On Thu, Sep 03, 2015 at 03:54:17PM -0400, Jeff Layton wrote:
> On Thu, 3 Sep 2015 15:19:14 -0400
> "J. Bruce Fields" <bfields@xxxxxxxxxxxx> wrote:
> 
> > On Thu, Sep 03, 2015 at 02:52:25PM -0400, Jeff Layton wrote:
> > > On Thu, 3 Sep 2015 14:43:27 -0400
> > > "J. Bruce Fields" <bfields@xxxxxxxxxxxx> wrote:
> > > 
> > > > On Thu, Sep 03, 2015 at 01:33:14PM -0400, Jeff Layton wrote:
> > > > > There are cases with NFSv3 where the client doesn't actually care about
> > > > > WCC attributes in replies. If the server is mainly acting as a DS for
> > > > > flexfiles, then the client just throws out those attributes anyway.
> > > > > Also, in the case where the client is primarily doing direct I/O, post
> > > > > op attributes aren't terribly useful
> > > > >
> > > > > Another reason to allow turning these off is that NFS will flush all
> > > > > buffered writes prior to issuing a GETATTR, and it also takes the
> > > > > i_mutex in its ->getattr operation.
> > > > >
> > > > > If we're doing a vfs_getattr after most RPCs, then we can end up
> > > > > deadlocking or (at best) prematurely flushing buffered writes, which
> > > > > kills performance.
> > > > 
> > > > So you're talking about the NFS re-export case?  Do we know of any other
> > > > case when a ->getattr is so expensive?
> > > > 
> > > 
> > > That's the main one that I have experience with, but getattr can be
> > > pretty expensive in clustered filesystems. For instance, on ceph:
> > > 
> > >         err = ceph_do_getattr(inode, CEPH_STAT_CAP_INODE_ALL, false);
> > >         if (!err) {
> > >                 generic_fillattr(inode, stat);
> > >                 stat->ino = ceph_translate_ino(inode->i_sb, inode->i_ino);
> > > 
> > > 
> > > ...and it looks like ceph_do_getattr can issue a request on the network
> > > (though I'm not familiar with that code and I imagine that it's
> > > sometimes optimized out).
> > 
> > OK.  Could we get something like that in the changelog?  The change
> > really needs to stand on the non-NFS case alone as long as NFS
> > reexport's not upstream.  For that reason (and because without the
> > context that second paragraph's kind of confusing), it'd be helpful to
> > preface the NFS discussion by smoething like "In the (out-of-tree) NFS
> > re-export case".
> > 
> 
> Yeah, no problem. I'll respin the changelog on both patches and resend
> within the next day or two.
> 
> > What's keeping that out of upstream, anyway?  Apparently there's some
> > use case, and if it's inspiring a lot of changes in generic code, then
> > it'd simplify life to have it upstream.
> > 
> > 
> 
> There are several problems. Here are few but there are others:
> 
> 1) it is at least somewhat of a potential security concern. By mounting
> on a box that has access and then reexporting it, you can circumvent
> the export restrictions on the original server. Granted you can do that
> today with samba or something, but still -- it's a little sketchy.

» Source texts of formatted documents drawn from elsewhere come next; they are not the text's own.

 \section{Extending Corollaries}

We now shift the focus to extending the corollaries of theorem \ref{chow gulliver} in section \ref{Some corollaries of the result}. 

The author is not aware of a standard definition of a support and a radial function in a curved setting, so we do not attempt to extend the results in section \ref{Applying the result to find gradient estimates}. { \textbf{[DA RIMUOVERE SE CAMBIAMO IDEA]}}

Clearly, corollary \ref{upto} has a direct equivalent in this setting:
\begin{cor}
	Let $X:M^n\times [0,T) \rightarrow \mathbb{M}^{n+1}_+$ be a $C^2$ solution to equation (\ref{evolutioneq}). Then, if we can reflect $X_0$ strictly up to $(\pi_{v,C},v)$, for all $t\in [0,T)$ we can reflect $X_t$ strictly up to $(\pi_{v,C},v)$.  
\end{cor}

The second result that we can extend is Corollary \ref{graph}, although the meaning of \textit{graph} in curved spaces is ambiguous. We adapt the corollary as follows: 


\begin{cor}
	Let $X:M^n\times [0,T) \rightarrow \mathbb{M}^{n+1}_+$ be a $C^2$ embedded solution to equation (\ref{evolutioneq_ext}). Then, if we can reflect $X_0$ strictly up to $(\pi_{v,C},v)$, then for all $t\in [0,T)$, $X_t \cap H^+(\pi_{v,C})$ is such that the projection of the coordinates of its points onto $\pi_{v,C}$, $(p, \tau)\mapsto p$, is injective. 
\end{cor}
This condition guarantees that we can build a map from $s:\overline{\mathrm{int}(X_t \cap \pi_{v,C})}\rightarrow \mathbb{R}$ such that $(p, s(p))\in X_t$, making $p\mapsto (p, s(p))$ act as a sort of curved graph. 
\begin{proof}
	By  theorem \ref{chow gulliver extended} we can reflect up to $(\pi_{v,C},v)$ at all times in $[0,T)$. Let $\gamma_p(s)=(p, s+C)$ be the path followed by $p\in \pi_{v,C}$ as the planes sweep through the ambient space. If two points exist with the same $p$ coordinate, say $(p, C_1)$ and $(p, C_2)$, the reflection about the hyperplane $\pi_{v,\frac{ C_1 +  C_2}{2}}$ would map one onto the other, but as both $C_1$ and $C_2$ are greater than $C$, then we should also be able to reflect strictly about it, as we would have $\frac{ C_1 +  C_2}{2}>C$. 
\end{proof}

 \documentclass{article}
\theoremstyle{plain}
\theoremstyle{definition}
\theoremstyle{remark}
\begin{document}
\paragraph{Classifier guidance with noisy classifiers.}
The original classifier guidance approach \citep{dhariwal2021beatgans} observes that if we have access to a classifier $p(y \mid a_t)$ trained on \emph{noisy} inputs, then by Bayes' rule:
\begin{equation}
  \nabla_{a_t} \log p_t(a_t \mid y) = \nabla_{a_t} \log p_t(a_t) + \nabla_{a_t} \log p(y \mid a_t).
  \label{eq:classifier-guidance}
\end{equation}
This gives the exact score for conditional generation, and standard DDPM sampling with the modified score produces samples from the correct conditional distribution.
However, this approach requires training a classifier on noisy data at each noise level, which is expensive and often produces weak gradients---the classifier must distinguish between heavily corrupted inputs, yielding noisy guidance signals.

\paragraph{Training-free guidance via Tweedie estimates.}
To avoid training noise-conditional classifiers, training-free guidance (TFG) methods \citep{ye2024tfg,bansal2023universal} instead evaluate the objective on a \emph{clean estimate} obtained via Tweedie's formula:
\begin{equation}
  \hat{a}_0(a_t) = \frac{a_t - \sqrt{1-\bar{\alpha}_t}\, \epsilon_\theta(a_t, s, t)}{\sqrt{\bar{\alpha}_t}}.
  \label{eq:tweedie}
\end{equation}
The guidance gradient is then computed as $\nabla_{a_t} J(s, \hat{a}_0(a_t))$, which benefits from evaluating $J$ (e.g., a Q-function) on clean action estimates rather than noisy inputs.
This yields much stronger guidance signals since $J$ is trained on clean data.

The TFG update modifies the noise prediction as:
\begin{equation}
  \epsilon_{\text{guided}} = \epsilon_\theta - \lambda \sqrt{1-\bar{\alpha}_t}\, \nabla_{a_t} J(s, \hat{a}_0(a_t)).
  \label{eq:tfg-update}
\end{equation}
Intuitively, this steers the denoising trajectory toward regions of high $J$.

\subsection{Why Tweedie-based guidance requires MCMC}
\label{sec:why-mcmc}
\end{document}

Or with ganesha, or you could run a web server, or just mail the file
contents to someone....  This just isn't the way to enforce anything.

I've hard Trond argue something like this before, but I think his point
was a little different: not that we have to deny reexports for security
reasons, but just that such a policy-circumventing use case isn't worth
supporting.  So he wasn't interested in reexports as long as that was
the only use case he'd heard about.

> 2) getattrs: We're working around the problem with this new export
> option, but if you don't use that then you can potentially deadlock
> with NFS. It wants to take the i_mutex in its ->getattr operation but
> knfsd calls vfs_getattr with that held to do post-op attrs. My initial
> workaround was to drop the i_mutex before calling fh_getattr instead of
> after, but then I hit the performance problem I described.
> 
> 3) locking: proxying v3 locking is a painful mess. If the reexporter
> reboots, it'll lose its lease on the main server, which will kick out
> all of its state. At that point you can end up with another client
> racing and getting your lock before the reexporter can come back up and
> reclaim it.
> 
> Our main use-case for this is pretty limited and doesn't involve file
> locking (so far!).

So this is the interest part, I guess.--b.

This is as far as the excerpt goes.